** INSTRUCTIONS TO FOLLOW **
From the listing below, pull out every line where the string "柔性事务BASE" appears.

** PROVIDED RECORDS **
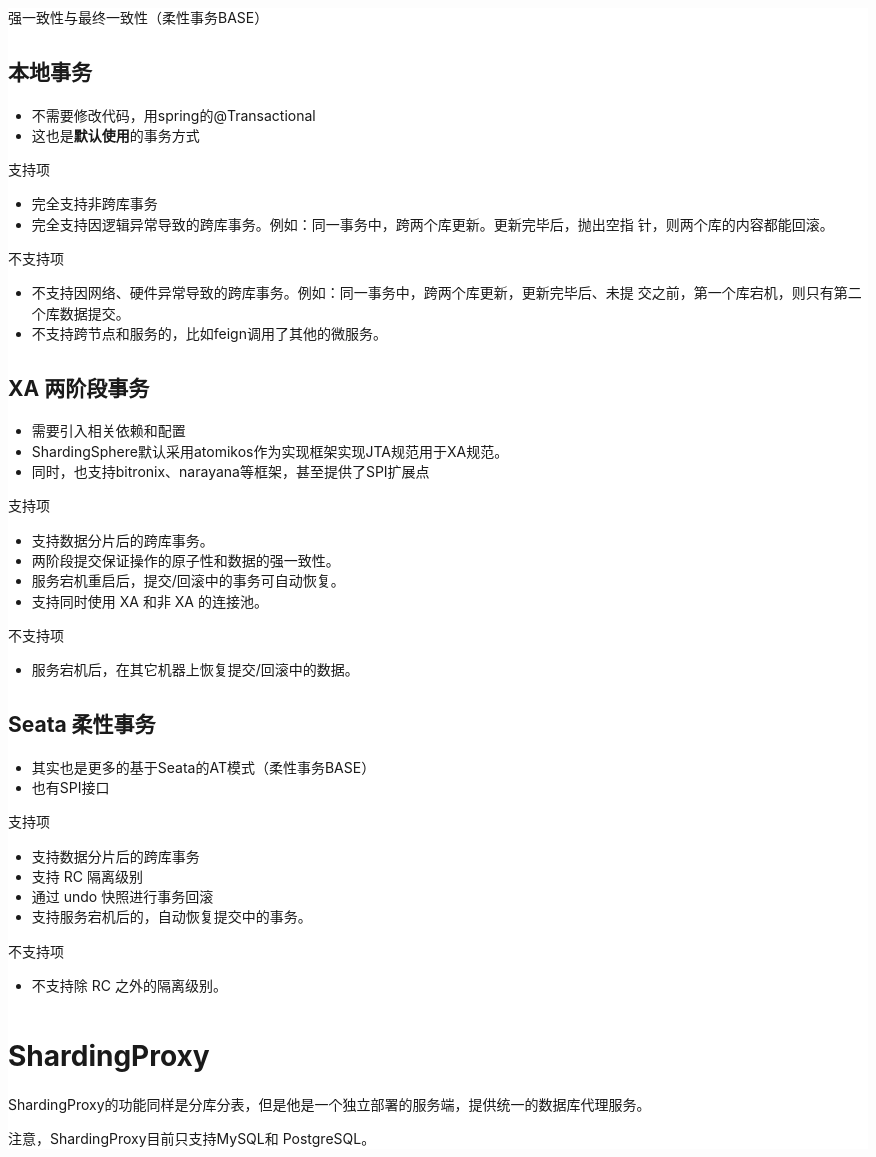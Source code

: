 强一致性与最终一致性（柔性事务BASE）

## 本地事务

- 不需要修改代码，用spring的@Transactional
- 这也是**默认使用**的事务方式

⽀持项 

- 完全⽀持⾮跨库事务
- 完全⽀持因逻辑异常导致的跨库事务。例如：同⼀事务中，跨两个库更新。更新完毕后，抛出空指 针，则两个库的内容都能回滚。

不⽀持项

- 不⽀持因⽹络、硬件异常导致的跨库事务。例如：同⼀事务中，跨两个库更新，更新完毕后、未提 交之前，第⼀个库宕机，则只有第⼆个库数据提交。
- 不支持跨节点和服务的，比如feign调用了其他的微服务。

## XA 两阶段事务

- 需要引入相关依赖和配置
- ShardingSphere默认采用atomikos作为实现框架实现JTA规范用于XA规范。
- 同时，也支持bitronix、narayana等框架，甚至提供了SPI扩展点

⽀持项

- ⽀持数据分⽚后的跨库事务。
- 两阶段提交保证操作的原⼦性和数据的强⼀致性。
- 服务宕机重启后，提交/回滚中的事务可⾃动恢复。
- ⽀持同时使⽤ XA 和⾮ XA 的连接池。

不⽀持项

- 服务宕机后，在其它机器上恢复提交/回滚中的数据。

## Seata 柔性事务

- 其实也是更多的基于Seata的AT模式（柔性事务BASE）
- 也有SPI接口

⽀持项

- ⽀持数据分⽚后的跨库事务
- ⽀持 RC 隔离级别
- 通过 undo 快照进⾏事务回滚
- ⽀持服务宕机后的，⾃动恢复提交中的事务。

不⽀持项

- 不⽀持除 RC 之外的隔离级别。



# ShardingProxy

ShardingProxy的功能同样是分库分表，但是他是一个独立部署的服务端，提供统一的数据库代理服务。

注意，ShardingProxy目前只支持MySQL和 PostgreSQL。
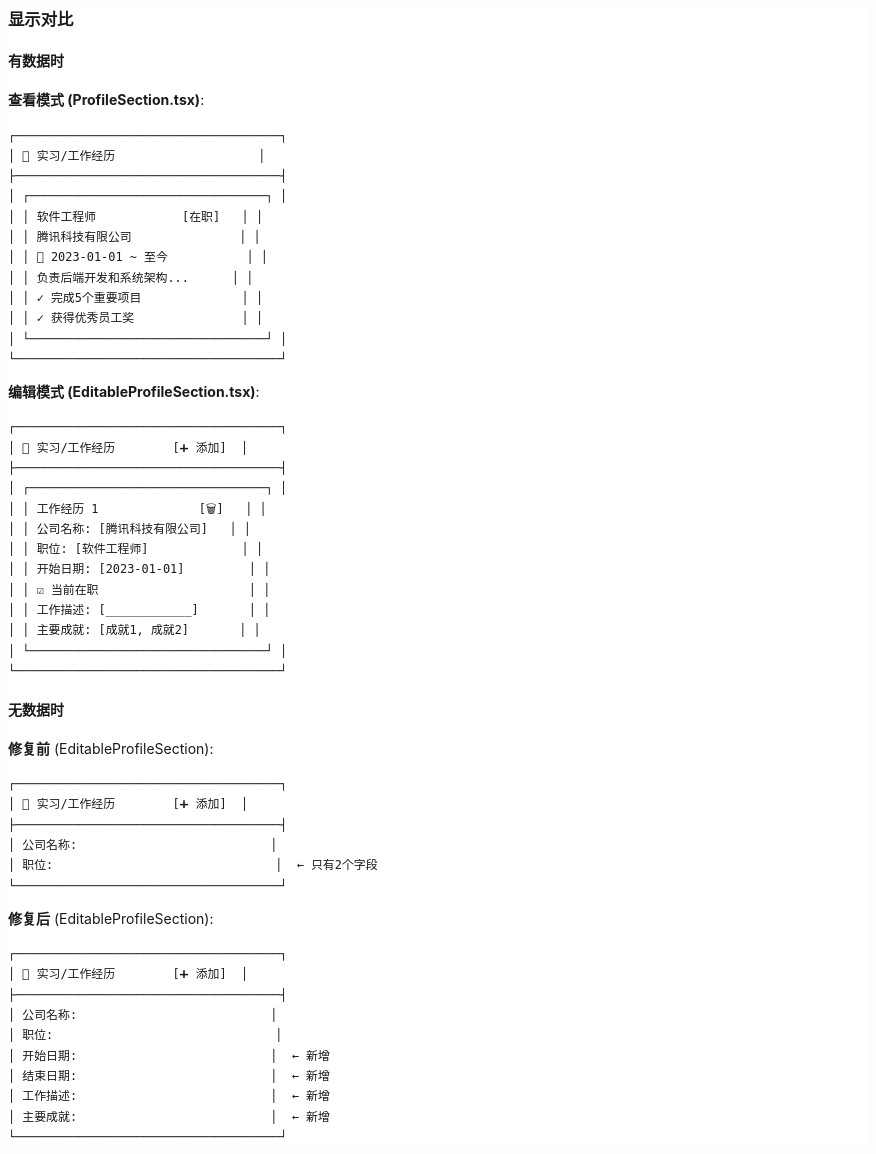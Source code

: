 
### 显示对比

#### 有数据时

**查看模式 (ProfileSection.tsx)**:
```
┌─────────────────────────────────────┐
│ 💼 实习/工作经历                    │
├─────────────────────────────────────┤
│ ┌─────────────────────────────────┐ │
│ │ 软件工程师            [在职]   │ │
│ │ 腾讯科技有限公司               │ │
│ │ 📅 2023-01-01 ~ 至今           │ │
│ │ 负责后端开发和系统架构...      │ │
│ │ ✓ 完成5个重要项目              │ │
│ │ ✓ 获得优秀员工奖               │ │
│ └─────────────────────────────────┘ │
└─────────────────────────────────────┘
```

**编辑模式 (EditableProfileSection.tsx)**:
```
┌─────────────────────────────────────┐
│ 💼 实习/工作经历        [➕ 添加]  │
├─────────────────────────────────────┤
│ ┌─────────────────────────────────┐ │
│ │ 工作经历 1              [🗑]   │ │
│ │ 公司名称: [腾讯科技有限公司]   │ │
│ │ 职位: [软件工程师]             │ │
│ │ 开始日期: [2023-01-01]         │ │
│ │ ☑ 当前在职                     │ │
│ │ 工作描述: [____________]       │ │
│ │ 主要成就: [成就1, 成就2]       │ │
│ └─────────────────────────────────┘ │
└─────────────────────────────────────┘
```

#### 无数据时

**修复前** (EditableProfileSection):
```
┌─────────────────────────────────────┐
│ 💼 实习/工作经历        [➕ 添加]  │
├─────────────────────────────────────┤
│ 公司名称:                           │
│ 职位:                               │  ← 只有2个字段
└─────────────────────────────────────┘
```

**修复后** (EditableProfileSection):
```
┌─────────────────────────────────────┐
│ 💼 实习/工作经历        [➕ 添加]  │
├─────────────────────────────────────┤
│ 公司名称:                           │
│ 职位:                               │
│ 开始日期:                           │  ← 新增
│ 结束日期:                           │  ← 新增
│ 工作描述:                           │  ← 新增
│ 主要成就:                           │  ← 新增
└─────────────────────────────────────┘
```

** RESPONSE TO THIS TASK **
: 强一致性与最终一致性（柔性事务BASE）
- 其实也是更多的基于Seata的AT模式（柔性事务BASE）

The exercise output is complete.